Its not just there past conduct, Voyager was willing to help them until they attacked Voyager for the high crime of not supplying photon torpedoes.

Also, as I recall all the pods are together along with there attack ships etc. Note obeying the rules of war does not mean making human shields super effective, if there is a legitimate military target (like say ships armed with particle beams) you can target it even if you know some non-combatants etc. will be caught in the crossfire. For example if you blow up a TNG era federation ship (other than the Defiant or a shuttle craft etc.) children also get blown up, that does not make every race that has ever attacked a federation ship guilty of war crimes.

The "good" new is some of their ships escaped the planetary bombardment. So the genocide was not completed. Judging from their interactions with Voyager those escapees probably went on to instigate all new genocides though and I guess you will complain about those also... :)
Darth Wedgius wrote: Thu Jul 05, 2018 6:45 am "The Drumhead" didn't have a bad moral, but I think it was badly delivered. Picard at the end asks if they've grown so fearful that having Romulan ancestry disqualifies someone from Starfleet, which ignores that the man lied on his application.

This after Picard has personally cleared the man of all wrong-doing on the grounds that he had tea with him.
Except he did not clear the man of all wrong doing he said he admitted to lying on the application. The implication is that normally would not justify kicking someone out of Star Fleet and indeed no one is trying to kick him out for that rather they are trying to construct a treason case around him based on innuendo etc. Picard denies that that fact he lied on an application is indicative of the guy being a traitor involved in some part of some larger plot. Its like saying if someone jay walks we must suspect them of drunk driving.
CharlesPhipps wrote: Wed Jul 04, 2018 10:09 pm That also had the point of letting the entire system collapse into withdrawal by not helping.
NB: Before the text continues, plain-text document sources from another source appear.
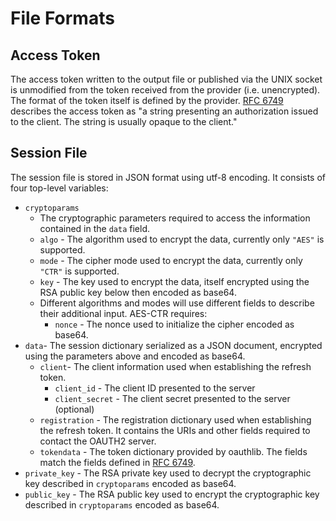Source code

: # File Formats

## Access Token

The access token written to the output file or published via the UNIX socket is unmodified from the token received from the provider (i.e. unencrypted).  The format of the token itself is defined by the provider.  [RFC 6749](https://tools.ietf.org/html/rfc6749#page-10) describes the access token as "a string presenting an authorization issued to the client.  The string is usually opaque to the client."

## Session File

The session file is stored in JSON format using utf-8 encoding.  It consists of four top-level variables:
* `cryptoparams`
	* The cryptographic parameters required to access the information contained in the `data` field.
	* `algo` - The algorithm used to encrypt the data, currently only `"AES"` is supported.
	* `mode` - The cipher mode used to encrypt the data, currently only `"CTR"` is supported.
	* `key` - The key used to encrypt the data, itself encrypted using the RSA public key below then encoded as base64.
	* Different algorithms and modes will use different fields to describe their additional input. AES-CTR requires:
		* `nonce` - The nonce used to initialize the cipher encoded as base64.
* `data`- The session dictionary serialized as a JSON document, encrypted using the parameters above and encoded as base64.
	* `client`- The client information used when establishing the refresh token.
		* `client_id` - The client ID presented to the server
		* `client_secret` - The client secret presented to the server (optional)
	* `registration` - The registration dictionary used when establishing the refresh token. It contains the URIs and other fields required to contact the OAUTH2 server.
	* `tokendata` - The token dictionary provided by oauthlib. The fields match the fields defined in [RFC 6749](https://tools.ietf.org/html/rfc6749).
* `private_key` - The RSA private key used to decrypt the cryptographic key described in `cryptoparams` encoded as base64.
* `public_key` - The RSA public key used to encrypt the cryptographic key described in `cryptoparams` encoded as base64.
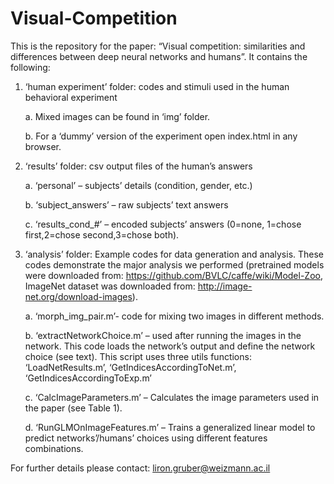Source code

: # Visual-Competition

This is the repository for the paper:
 “Visual competition: similarities and differences between deep neural networks and humans”.
It contains the following:
1.	‘human experiment’ folder: codes and stimuli used in the human behavioral experiment

     a.	Mixed images can be found in ‘img’ folder.
  
     b.	For a ‘dummy’ version of the experiment open index.html in any browser.
  
2.	‘results’ folder: csv output files of the human’s answers

     a.	‘personal’ – subjects’ details (condition, gender, etc.)
  
     b.	 ‘subject_answers’ – raw subjects’ text answers 
  
     c.	‘results_cond_#’ – encoded subjects’ answers (0=none, 1=chose first,2=chose second,3=chose both).
  
3.	‘analysis’ folder: Example codes for data generation and analysis. These codes demonstrate the major analysis we performed (pretrained models were downloaded from: https://github.com/BVLC/caffe/wiki/Model-Zoo, ImageNet dataset was downloaded from: http://image-net.org/download-images). 

     a.	‘morph_img_pair.m’-  code for mixing two images in different methods. 
  
     b.	‘extractNetworkChoice.m’ – used after running the images in the network. This code loads the network’s output and define the network choice (see text). This script uses three utils functions: ‘LoadNetResults.m’, ‘GetIndicesAccordingToNet.m’, ‘GetIndicesAccordingToExp.m’
  
     c.	‘CalcImageParameters.m’ – Calculates the image parameters used in the paper (see Table 1). 
  
     d.	‘RunGLMOnImageFeatures.m’ – Trains a generalized linear model to predict networks’/humans’ choices using different features combinations. 

For further details please contact: liron.gruber@weizmann.ac.il





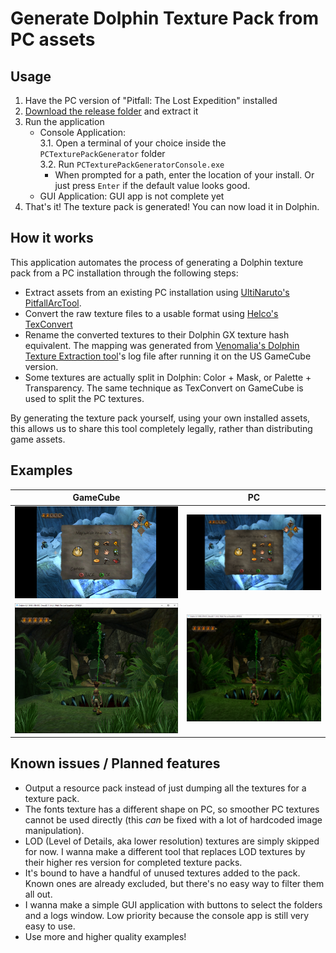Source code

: # Generate Dolphin Texture Pack from PC assets

## Usage

1. Have the PC version of "Pitfall: The Lost Expedition" installed
2. [Download the release folder](https://minhaskamal.github.io/DownGit/#/home?url=https://github.com/Avasam/ptle-tools/tree/main/Texture%20packs/Dolphin%20PC%20texture%20pack%20generator/Console%20Generator/bin/Release/net7.0&fileName=PCTexturePackGenerator&rootDirectory=PCTexturePackGenerator) and extract it
3. Run the application
   - Console Application:
     \
     3.1. Open a terminal of your choice inside the `PCTexturePackGenerator` folder\
     3.2. Run `PCTexturePackGeneratorConsole.exe`
     - When prompted for a path, enter the location of your install. Or just press `Enter` if the default value looks good.
   - GUI Application: GUI app is not complete yet
4. That's it! The texture pack is generated! You can now load it in Dolphin.

## How it works

This application automates the process of generating a Dolphin texture pack from a PC installation through the following steps:

- Extract assets from an existing PC installation using [UltiNaruto's PitfallArcTool](https://github.com/UltiNaruto/PitfallARCTool).
- Convert the raw texture files to a usable format using [Helco's TexConvert](https://github.com/Helco/Pitfall)
- Rename the converted textures to their Dolphin GX texture hash equivalent. The mapping was generated from [Venomalia's Dolphin Texture Extraction tool](https://github.com/Venomalia/DolphinTextureExtraction-tool)'s log file after running it on the US GameCube version.
- Some textures are actually split in Dolphin: Color + Mask, or Palette + Transparency. The same technique as TexConvert on GameCube is used to split the PC textures.

By generating the texture pack yourself, using your own installed assets, this allows us to share this tool completely legally, rather than distributing game assets.

## Examples

|                 GameCube                 |                   PC                   |
| :--------------------------------------: | :------------------------------------: |
|  ![Items_NGC](./examples/Items_NGC.png)  |  ![Items_PC](./examples/Items_PC.png)  |
| ![Jungle_NGC](./examples/Jungle_NGC.png) | ![Jungle_PC](./examples/Jungle_PC.png) |

## Known issues / Planned features

- Output a resource pack instead of just dumping all the textures for a texture pack.
- The fonts texture has a different shape on PC, so smoother PC textures cannot be used directly (this _can_ be fixed with a lot of hardcoded image manipulation).
- LOD (Level of Details, aka lower resolution) textures are simply skipped for now. I wanna make a different tool that replaces LOD textures by their higher res version for completed texture packs.
- It's bound to have a handful of unused textures added to the pack. Known ones are already excluded, but there's no easy way to filter them all out.
- I wanna make a simple GUI application with buttons to select the folders and a logs window. Low priority because the console app is still very easy to use.
- Use more and higher quality examples!
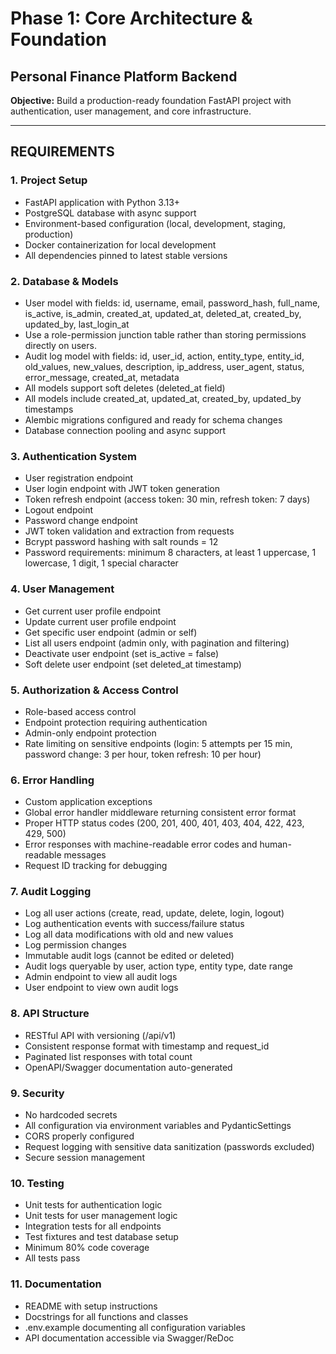 # Phase 1: Core Architecture & Foundation

## Personal Finance Platform Backend

**Objective:** Build a production-ready foundation FastAPI project with authentication, user 
management, and core infrastructure.

---

## REQUIREMENTS

### 1. Project Setup

- FastAPI application with Python 3.13+
- PostgreSQL database with async support
- Environment-based configuration (local, development, staging, production)
- Docker containerization for local development
- All dependencies pinned to latest stable versions

### 2. Database & Models

- User model with fields: id, username, email, password_hash, full_name, is_active, is_admin,
  created_at, updated_at, deleted_at, created_by, updated_by, last_login_at
- Use a role-permission junction table rather than storing permissions directly on users.
- Audit log model with fields: id, user_id, action, entity_type, entity_id, old_values, new_values,
  description, ip_address, user_agent, status, error_message, created_at, metadata
- All models support soft deletes (deleted_at field)
- All models include created_at, updated_at, created_by, updated_by timestamps
- Alembic migrations configured and ready for schema changes
- Database connection pooling and async support

### 3. Authentication System

- User registration endpoint
- User login endpoint with JWT token generation
- Token refresh endpoint (access token: 30 min, refresh token: 7 days)
- Logout endpoint
- Password change endpoint
- JWT token validation and extraction from requests
- Bcrypt password hashing with salt rounds = 12
- Password requirements: minimum 8 characters, at least 1 uppercase, 1 lowercase, 1 digit, 1 
  special character

### 4. User Management

- Get current user profile endpoint
- Update current user profile endpoint
- Get specific user endpoint (admin or self)
- List all users endpoint (admin only, with pagination and filtering)
- Deactivate user endpoint (set is_active = false)
- Soft delete user endpoint (set deleted_at timestamp)

### 5. Authorization & Access Control

- Role-based access control
- Endpoint protection requiring authentication
- Admin-only endpoint protection
- Rate limiting on sensitive endpoints (login: 5 attempts per 15 min, password change: 3 per hour,
  token refresh: 10 per hour)

### 6. Error Handling

- Custom application exceptions
- Global error handler middleware returning consistent error format
- Proper HTTP status codes (200, 201, 400, 401, 403, 404, 422, 423, 429, 500)
- Error responses with machine-readable error codes and human-readable messages
- Request ID tracking for debugging

### 7. Audit Logging

- Log all user actions (create, read, update, delete, login, logout)
- Log authentication events with success/failure status
- Log all data modifications with old and new values
- Log permission changes
- Immutable audit logs (cannot be edited or deleted)
- Audit logs queryable by user, action type, entity type, date range
- Admin endpoint to view all audit logs
- User endpoint to view own audit logs

### 8. API Structure

- RESTful API with versioning (/api/v1)
- Consistent response format with timestamp and request_id
- Paginated list responses with total count
- OpenAPI/Swagger documentation auto-generated

### 9. Security

- No hardcoded secrets
- All configuration via environment variables and PydanticSettings
- CORS properly configured
- Request logging with sensitive data sanitization (passwords excluded)
- Secure session management

### 10. Testing

- Unit tests for authentication logic
- Unit tests for user management logic
- Integration tests for all endpoints
- Test fixtures and test database setup
- Minimum 80% code coverage
- All tests pass

### 11. Documentation

- README with setup instructions
- Docstrings for all functions and classes
- .env.example documenting all configuration variables
- API documentation accessible via Swagger/ReDoc
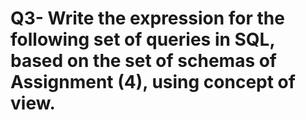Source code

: # Q3- Write the expression for the following set of queries in SQL, based on the set of schemas of Assignment (4), using concept of view.
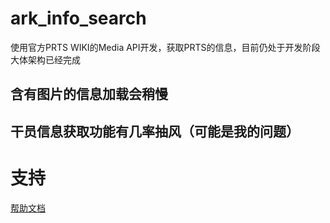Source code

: # ark_info_search

使用官方PRTS WIKI的Media API开发，获取PRTS的信息，目前仍处于开发阶段
大体架构已经完成

## 含有图片的信息加载会稍慢
## 干员信息获取功能有几率抽风（可能是我的问题）

# 支持

[帮助文档](https://astrbot.app)
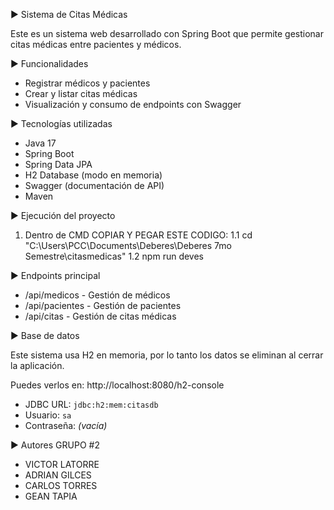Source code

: ▶️ Sistema de Citas Médicas

Este es un sistema web desarrollado con Spring Boot que permite gestionar citas médicas entre pacientes y médicos. 

▶️ Funcionalidades

- Registrar médicos y pacientes
- Crear y listar citas médicas
- Visualización y consumo de endpoints con Swagger

▶️ Tecnologías utilizadas

- Java 17
- Spring Boot
- Spring Data JPA
- H2 Database (modo en memoria)
- Swagger (documentación de API)
- Maven

▶️ Ejecución del proyecto

1. Dentro de CMD 
COPIAR Y PEGAR ESTE CODIGO:
 1.1 cd "C:\Users\PCC\Documents\Deberes\Deberes 7mo Semestre\citasmedicas"
 1.2 npm run deves

▶️ Endpoints principal

- /api/medicos - Gestión de médicos
- /api/pacientes - Gestión de pacientes
- /api/citas - Gestión de citas médicas

▶️ Base de datos

Este sistema usa H2 en memoria, por lo tanto los datos se eliminan al cerrar la aplicación. 

Puedes verlos en:
http://localhost:8080/h2-console

- JDBC URL: `jdbc:h2:mem:citasdb`
- Usuario: `sa`
- Contraseña: *(vacía)*

▶️  Autores
GRUPO #2
- VICTOR LATORRE
- ADRIAN GILCES
- CARLOS TORRES
- GEAN TAPIA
Which, yes, is probably a good thing but was a huge decision by itself to do for "someone else's good."

Inaction is a decision too.
I don't think Prime Directive morals deny that inaction is a decision rather they are saying. Inaction is the only justifiable decision. Which is still wrong, but not for the reasons you suggest. Also you still get debates about which inaction is the best decision...
---

On the theme of thread it is very minor in the grand scheme, still confused. I remember someone pointing out that in Lessons has Picard's possible girlfriend has to take a transfer because he can't bring himself to order her into risky situations (he can't handle it, so she needs to transfer, I would say unfair). I think this is why real militaries have rules against fraternization between the ranks and real non-military organizations have codes of conduct about how relationships can be handled to try and avoid these sorts of conflicts of interest. Its not so much the dilemma as the way it is so breezily handled as if Star Fleet never has this kind of problem and there would be no need for regulations around it, no principle of ethics or fairness are at play etc. When presumably this kind of thing would be happening all the time and there would be guidelines and things in place to deal with it. I guess it is one of those things humans evolved beyond...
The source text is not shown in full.